**Exercise directions**
Only lines with the string "AGENTS" are wanted. Pull them out of the data.
Start of Data provided
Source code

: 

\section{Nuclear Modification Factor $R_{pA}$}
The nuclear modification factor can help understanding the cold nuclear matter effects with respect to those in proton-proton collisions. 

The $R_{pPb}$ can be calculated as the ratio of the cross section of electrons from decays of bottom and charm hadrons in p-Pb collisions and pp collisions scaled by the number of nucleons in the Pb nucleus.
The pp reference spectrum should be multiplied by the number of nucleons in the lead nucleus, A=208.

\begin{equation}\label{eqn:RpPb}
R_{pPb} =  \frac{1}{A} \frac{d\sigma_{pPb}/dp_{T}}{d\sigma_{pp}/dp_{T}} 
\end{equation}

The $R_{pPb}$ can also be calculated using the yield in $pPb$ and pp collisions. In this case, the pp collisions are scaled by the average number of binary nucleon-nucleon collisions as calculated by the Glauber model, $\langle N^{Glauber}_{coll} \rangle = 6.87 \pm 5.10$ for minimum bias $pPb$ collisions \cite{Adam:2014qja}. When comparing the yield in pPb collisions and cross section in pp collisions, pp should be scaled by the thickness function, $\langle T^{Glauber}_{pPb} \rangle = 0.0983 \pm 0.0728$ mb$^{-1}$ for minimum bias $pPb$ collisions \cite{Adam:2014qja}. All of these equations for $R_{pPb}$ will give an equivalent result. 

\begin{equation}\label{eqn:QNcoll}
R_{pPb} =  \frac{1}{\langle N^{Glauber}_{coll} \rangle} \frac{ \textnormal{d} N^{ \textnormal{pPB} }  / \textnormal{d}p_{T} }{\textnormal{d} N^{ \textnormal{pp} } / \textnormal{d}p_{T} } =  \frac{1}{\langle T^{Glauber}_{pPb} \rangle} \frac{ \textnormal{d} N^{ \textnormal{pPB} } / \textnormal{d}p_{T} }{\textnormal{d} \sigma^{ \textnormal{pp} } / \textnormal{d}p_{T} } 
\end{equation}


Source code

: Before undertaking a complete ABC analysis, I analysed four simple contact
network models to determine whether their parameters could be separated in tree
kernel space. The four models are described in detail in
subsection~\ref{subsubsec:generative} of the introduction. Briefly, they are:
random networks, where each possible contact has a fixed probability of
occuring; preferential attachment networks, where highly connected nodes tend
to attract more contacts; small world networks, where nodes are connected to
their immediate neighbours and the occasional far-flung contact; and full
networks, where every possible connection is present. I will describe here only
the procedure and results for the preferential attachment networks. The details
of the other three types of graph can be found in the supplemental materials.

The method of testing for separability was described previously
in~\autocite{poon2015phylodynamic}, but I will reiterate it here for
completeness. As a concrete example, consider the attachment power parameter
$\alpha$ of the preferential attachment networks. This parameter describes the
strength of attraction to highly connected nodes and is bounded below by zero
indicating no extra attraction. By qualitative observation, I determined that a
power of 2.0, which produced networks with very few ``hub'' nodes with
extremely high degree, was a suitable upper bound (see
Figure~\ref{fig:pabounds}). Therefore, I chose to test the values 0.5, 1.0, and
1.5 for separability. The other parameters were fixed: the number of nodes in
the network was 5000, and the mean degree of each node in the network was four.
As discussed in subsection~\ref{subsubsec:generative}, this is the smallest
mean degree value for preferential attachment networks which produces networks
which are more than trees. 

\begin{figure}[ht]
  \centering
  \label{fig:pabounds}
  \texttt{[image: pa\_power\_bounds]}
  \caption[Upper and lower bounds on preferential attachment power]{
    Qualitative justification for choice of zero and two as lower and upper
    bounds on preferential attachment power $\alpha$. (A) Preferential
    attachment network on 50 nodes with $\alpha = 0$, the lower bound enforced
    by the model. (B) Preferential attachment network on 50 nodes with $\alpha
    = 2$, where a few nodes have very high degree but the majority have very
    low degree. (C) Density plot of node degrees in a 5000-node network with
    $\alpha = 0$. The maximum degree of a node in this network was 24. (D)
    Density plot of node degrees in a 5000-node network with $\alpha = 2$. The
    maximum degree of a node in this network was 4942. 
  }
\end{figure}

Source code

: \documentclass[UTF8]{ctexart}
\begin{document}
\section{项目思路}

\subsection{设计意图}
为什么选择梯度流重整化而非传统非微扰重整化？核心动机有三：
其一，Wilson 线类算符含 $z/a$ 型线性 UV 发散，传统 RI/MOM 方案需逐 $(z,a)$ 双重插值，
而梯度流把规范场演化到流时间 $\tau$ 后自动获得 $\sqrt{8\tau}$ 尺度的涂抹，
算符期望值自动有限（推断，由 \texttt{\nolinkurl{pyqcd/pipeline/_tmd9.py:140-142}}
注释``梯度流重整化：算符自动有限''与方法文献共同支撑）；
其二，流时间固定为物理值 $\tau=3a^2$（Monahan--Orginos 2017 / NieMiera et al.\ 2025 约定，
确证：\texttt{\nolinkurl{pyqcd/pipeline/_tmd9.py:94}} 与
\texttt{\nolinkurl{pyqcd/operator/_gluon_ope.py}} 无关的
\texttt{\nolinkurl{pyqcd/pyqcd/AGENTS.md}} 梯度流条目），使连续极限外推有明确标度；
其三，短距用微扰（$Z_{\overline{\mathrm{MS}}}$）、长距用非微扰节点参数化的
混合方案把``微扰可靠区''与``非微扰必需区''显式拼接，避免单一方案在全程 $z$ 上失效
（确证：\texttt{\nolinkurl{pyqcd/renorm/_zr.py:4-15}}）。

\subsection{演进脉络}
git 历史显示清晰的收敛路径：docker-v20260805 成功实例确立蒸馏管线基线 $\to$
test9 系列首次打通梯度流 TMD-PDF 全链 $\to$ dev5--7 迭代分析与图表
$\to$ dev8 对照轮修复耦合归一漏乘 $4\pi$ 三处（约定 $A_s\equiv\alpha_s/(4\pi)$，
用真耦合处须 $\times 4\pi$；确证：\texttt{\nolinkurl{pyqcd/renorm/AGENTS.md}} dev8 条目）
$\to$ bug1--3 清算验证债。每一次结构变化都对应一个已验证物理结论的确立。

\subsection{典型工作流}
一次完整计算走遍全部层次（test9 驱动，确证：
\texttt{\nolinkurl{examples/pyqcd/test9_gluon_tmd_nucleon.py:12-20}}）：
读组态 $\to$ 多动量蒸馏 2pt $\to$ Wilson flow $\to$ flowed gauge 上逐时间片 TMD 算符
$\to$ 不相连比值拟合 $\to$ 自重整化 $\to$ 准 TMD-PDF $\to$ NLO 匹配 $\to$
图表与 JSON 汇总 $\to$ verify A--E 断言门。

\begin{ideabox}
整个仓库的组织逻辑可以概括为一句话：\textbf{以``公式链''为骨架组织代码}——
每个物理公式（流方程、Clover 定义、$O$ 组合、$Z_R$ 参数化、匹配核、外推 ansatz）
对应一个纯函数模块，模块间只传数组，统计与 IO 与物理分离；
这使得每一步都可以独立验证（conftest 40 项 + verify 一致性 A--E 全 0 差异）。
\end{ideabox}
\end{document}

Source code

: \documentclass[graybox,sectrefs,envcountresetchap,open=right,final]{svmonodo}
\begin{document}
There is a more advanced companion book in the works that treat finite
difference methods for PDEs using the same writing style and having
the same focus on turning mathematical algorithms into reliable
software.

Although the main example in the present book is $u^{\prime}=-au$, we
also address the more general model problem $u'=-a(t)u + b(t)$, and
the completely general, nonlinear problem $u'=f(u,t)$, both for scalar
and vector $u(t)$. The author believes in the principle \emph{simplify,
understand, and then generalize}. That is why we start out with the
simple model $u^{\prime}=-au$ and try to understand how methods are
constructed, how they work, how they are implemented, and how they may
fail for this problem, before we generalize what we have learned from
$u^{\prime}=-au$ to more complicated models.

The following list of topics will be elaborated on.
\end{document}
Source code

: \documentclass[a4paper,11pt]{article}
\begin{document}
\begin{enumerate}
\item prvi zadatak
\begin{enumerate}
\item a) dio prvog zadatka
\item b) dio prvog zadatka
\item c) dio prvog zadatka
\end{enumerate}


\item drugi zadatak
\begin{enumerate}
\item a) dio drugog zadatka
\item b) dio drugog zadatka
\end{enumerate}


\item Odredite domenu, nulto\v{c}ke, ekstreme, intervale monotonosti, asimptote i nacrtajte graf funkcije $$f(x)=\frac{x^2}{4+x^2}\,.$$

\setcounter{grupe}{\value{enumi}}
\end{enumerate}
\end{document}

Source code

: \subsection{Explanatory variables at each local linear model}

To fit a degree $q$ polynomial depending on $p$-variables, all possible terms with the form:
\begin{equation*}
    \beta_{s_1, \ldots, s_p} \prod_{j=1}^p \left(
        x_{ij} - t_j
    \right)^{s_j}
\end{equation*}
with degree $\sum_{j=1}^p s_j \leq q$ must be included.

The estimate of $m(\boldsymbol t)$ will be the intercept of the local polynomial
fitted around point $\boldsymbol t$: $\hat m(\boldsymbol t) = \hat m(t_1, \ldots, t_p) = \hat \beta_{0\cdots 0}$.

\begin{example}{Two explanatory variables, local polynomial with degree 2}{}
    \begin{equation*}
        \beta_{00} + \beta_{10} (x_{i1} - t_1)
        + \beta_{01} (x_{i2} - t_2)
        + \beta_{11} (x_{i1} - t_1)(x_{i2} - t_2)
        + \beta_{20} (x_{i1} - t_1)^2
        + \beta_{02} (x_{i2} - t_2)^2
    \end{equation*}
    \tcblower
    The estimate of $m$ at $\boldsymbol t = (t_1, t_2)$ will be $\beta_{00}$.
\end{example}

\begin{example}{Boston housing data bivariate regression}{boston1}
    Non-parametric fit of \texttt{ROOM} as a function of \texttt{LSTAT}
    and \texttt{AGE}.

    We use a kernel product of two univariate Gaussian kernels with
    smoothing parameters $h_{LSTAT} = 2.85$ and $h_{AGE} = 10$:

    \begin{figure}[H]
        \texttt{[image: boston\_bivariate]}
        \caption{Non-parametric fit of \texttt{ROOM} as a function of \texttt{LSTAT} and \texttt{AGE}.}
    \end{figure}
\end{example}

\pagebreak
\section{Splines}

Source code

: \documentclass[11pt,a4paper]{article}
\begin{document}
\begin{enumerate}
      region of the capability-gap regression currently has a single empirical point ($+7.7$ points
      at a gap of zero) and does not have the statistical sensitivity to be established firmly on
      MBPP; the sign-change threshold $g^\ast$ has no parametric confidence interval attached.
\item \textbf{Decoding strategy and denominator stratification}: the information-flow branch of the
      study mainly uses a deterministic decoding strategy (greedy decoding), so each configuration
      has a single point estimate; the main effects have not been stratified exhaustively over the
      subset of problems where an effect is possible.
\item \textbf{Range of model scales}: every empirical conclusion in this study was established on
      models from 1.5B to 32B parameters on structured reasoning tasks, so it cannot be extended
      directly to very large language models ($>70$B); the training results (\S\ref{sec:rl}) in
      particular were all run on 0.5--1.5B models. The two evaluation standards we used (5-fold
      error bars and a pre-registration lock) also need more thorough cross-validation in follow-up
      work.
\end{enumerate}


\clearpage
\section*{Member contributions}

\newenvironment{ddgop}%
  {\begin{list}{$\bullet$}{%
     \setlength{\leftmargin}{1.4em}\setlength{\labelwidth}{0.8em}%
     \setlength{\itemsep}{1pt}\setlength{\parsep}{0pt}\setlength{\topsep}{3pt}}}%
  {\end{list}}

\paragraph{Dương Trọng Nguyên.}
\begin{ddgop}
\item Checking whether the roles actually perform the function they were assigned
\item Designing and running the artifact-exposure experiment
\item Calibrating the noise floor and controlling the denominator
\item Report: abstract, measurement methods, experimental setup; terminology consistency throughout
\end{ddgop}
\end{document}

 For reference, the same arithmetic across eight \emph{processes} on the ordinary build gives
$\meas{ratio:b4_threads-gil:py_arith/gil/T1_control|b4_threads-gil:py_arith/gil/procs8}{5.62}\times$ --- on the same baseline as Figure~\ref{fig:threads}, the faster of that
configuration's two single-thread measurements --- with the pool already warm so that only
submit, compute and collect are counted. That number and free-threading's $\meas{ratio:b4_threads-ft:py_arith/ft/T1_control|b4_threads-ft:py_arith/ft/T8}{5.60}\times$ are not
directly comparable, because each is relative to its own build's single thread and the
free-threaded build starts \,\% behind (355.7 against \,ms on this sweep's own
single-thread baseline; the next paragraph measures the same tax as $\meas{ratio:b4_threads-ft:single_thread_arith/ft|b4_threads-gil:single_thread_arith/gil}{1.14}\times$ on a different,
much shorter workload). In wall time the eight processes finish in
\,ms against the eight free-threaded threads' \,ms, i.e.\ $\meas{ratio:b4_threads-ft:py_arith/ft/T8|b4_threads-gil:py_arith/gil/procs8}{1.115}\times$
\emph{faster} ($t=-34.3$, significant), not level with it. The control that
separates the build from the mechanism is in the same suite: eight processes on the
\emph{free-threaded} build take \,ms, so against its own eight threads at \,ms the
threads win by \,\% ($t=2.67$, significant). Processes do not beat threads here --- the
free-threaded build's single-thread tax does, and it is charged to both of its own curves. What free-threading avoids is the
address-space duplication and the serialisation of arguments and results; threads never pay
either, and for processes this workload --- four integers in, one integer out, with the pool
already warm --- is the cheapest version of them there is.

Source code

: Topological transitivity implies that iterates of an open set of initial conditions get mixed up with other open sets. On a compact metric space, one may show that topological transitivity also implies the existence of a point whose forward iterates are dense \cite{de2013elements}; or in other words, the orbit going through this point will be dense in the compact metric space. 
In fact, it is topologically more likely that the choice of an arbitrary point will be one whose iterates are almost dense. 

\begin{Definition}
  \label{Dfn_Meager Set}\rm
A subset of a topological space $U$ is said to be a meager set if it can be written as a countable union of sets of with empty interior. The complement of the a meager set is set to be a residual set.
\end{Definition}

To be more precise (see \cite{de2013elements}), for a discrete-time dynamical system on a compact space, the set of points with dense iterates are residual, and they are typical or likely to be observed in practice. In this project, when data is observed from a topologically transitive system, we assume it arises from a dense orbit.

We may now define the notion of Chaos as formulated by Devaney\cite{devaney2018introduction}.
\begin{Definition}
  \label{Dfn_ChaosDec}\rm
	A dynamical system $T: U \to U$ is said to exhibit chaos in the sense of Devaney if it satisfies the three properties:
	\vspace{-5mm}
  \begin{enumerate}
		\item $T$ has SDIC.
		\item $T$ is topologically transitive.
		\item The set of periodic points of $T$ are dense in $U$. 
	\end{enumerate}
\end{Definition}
End of Data provided
**Reply to the exercise**
\texttt{\nolinkurl{pyqcd/pyqcd/AGENTS.md}} 梯度流条目），使连续极限外推有明确标度；
用真耦合处须 $\times 4\pi$；确证：\texttt{\nolinkurl{pyqcd/renorm/AGENTS.md}} dev8 条目）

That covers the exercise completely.